Garsonu çağırıp hesabını ödedi. Bastonuna yaslanıp ayağa kalktı, gazetesini koltuğunun altına sıkıştırdı. Şapkası ile bizleri selamlayıp, şaşkın bakışlarımız arasında uzaklaştı.
Mehmet Uhri
mehmetuhri
Kaynak: Ekolay Buraya ilk defa geliyorsanız ismim Atakan Sönmez ve burası hayatimdegisti.com.Boğaziçi üniversitesi mezunuyum ve Türkiyede ilk Subliminal Telkin Uzmanıyım.tıklayın Bir site olsa onu bulanların uykuda dinledikleri mp3 ler ile hayatları değişse… Bir site olsa onu bulanlar hipnoz olmadan sadece subliminal mp3 leri yükleyip ve uykuda dinleyerek hayatlarını değiştirseler. Bu fikir 1995 yılında yani 25 yıl önce çıkmıştı. 15 yıl önce ise bu mp3 lerin kişiye engel olan çekirdek inançlara göre hazırlanması yani cekirdekinanc.com fikri oluştu Hipnoz gibi bir şey mi subliminal mp3 nedir? Tam olarak değil. Öncelikle size engel olan 0-11 yaş arası oluşan bilinçaltı kayıtlarınız yani çekirdek inançlarınız bulunur. Sonra bu çekirdek inançlarınızın pozitif halleri olumlamalar isminize özel olarak mp3 lerin ve müziğin içine gizlenir. Siz de uykuda ya da uyanıkken bu mp3 leri dinleyerek sonuç alırsınız. Çocukluğunuzda size söylenenlerin tam tersini dinlediğiniz kayıtlarla binlerce kez bilinçaltınıza yerleştirmiş oluruz. Çekirdek inançların hayatımda engellere neden olduğunu nasıl anlarım?

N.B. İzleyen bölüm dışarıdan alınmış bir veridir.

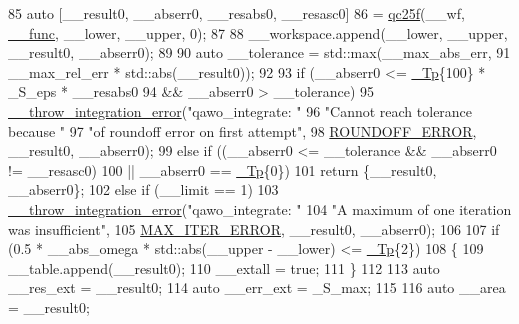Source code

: \begin{DoxyCode}
85       \textcolor{keyword}{auto} [\_\_result0, \_\_abserr0, \_\_resabs0, \_\_resasc0]
86         = \hyperlink{namespace____gnu__cxx_a1362a6c4ef82cf1afe4de6bc66fb56b6}{qc25f}(\_\_wf, \hyperlink{namespace____gnu__cxx_af2b2f0c7a2ae72b922b1afefae5a65b2}{\_\_func}, \_\_lower, \_\_upper, 0);
87 
88       \_\_workspace.append(\_\_lower, \_\_upper, \_\_result0, \_\_abserr0);
89 
90       \textcolor{keyword}{auto} \_\_tolerance = std::max(\_\_max\_abs\_err,
91                                   \_\_max\_rel\_err * std::abs(\_\_result0));
92 
93       \textcolor{keywordflow}{if} (\_\_abserr0 <= \hyperlink{namespace____gnu__cxx_a3b19a9c800ca194374ef9172290f7d79}{\_Tp}\{100\} * \_S\_eps * \_\_resabs0
94           && \_\_abserr0 > \_\_tolerance)
95         \hyperlink{namespace____gnu__cxx_a2ae22137ca092b8ae10f4d42b4e32cfb}{\_\_throw\_integration\_error}(\textcolor{stringliteral}{"qawo\_integrate: "}
96                                   \textcolor{stringliteral}{"Cannot reach tolerance because "}
97                                   \textcolor{stringliteral}{"of roundoff error on first attempt"},
98                                   \hyperlink{namespace____gnu__cxx_ad6c62dd86a596716cece6ac2d4cfd4b3a29574de87143c7715e9a138d7340e8ae}{ROUNDOFF\_ERROR}, \_\_result0, \_\_abserr0);
99       \textcolor{keywordflow}{else} \textcolor{keywordflow}{if} ((\_\_abserr0 <= \_\_tolerance && \_\_abserr0 != \_\_resasc0)
100                 || \_\_abserr0 == \hyperlink{namespace____gnu__cxx_a3b19a9c800ca194374ef9172290f7d79}{\_Tp}\{0\})
101         \textcolor{keywordflow}{return} \{\_\_result0, \_\_abserr0\};
102       \textcolor{keywordflow}{else} \textcolor{keywordflow}{if} (\_\_limit == 1)
103         \hyperlink{namespace____gnu__cxx_a2ae22137ca092b8ae10f4d42b4e32cfb}{\_\_throw\_integration\_error}(\textcolor{stringliteral}{"qawo\_integrate: "}
104                                   \textcolor{stringliteral}{"A maximum of one iteration was insufficient"},
105                                   \hyperlink{namespace____gnu__cxx_ad6c62dd86a596716cece6ac2d4cfd4b3a420d46d10205dd953d0ccce5323afc4c}{MAX\_ITER\_ERROR}, \_\_result0, \_\_abserr0);
106 
107       \textcolor{keywordflow}{if} (0.5 * \_\_abs\_omega * std::abs(\_\_upper - \_\_lower) <= \hyperlink{namespace____gnu__cxx_a3b19a9c800ca194374ef9172290f7d79}{\_Tp}\{2\})
108         \{
109           \_\_table.append(\_\_result0);
110           \_\_extall = \textcolor{keyword}{true};
111         \}
112 
113       \textcolor{keyword}{auto} \_\_res\_ext = \_\_result0;
114       \textcolor{keyword}{auto} \_\_err\_ext = \_S\_max;
115 
116       \textcolor{keyword}{auto} \_\_area = \_\_result0;

\end{DoxyCode}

Hayatınızda hep aynı şeyler tekrar ediyorsa. İlişkilerde hep aynı şeyleri yaşıyorsanız... Aşırı fedakar bir yapınız varsa ve bu sanki göreviniz haline geldiyse. Birilerini kurtarmaya çalışıyorsanız. Paranızın bereketi yoksa sürekli gereksiz harcamalar çıkıyorsa birikim yapamıyorsanız. Hayır demekte zorlanıyorsanız. Odaklanmakta bir şeyleri devam ettirmekte sorun yaşıyorsanız. İlişkilerde mıknatıs gibi sorunlu kişileri çekiyorsanız. İş hayatında iniş çıkışlar sürekli oluyorsa. Ertelemeleriniz fazla ise. Aşırı kontrolcü ve garantici bir yapınız varsa kaygı düzeyiniz yüksekse hep en kötü ihtimali düşünüyorsanız ve şanssızlıkları sorunlu olayları ve sorunlu kişileri hayatınıza çekiyorsanız çocuk yaşta oluşan çekirdek inançlar hayatınızı yönetiyor olabilir.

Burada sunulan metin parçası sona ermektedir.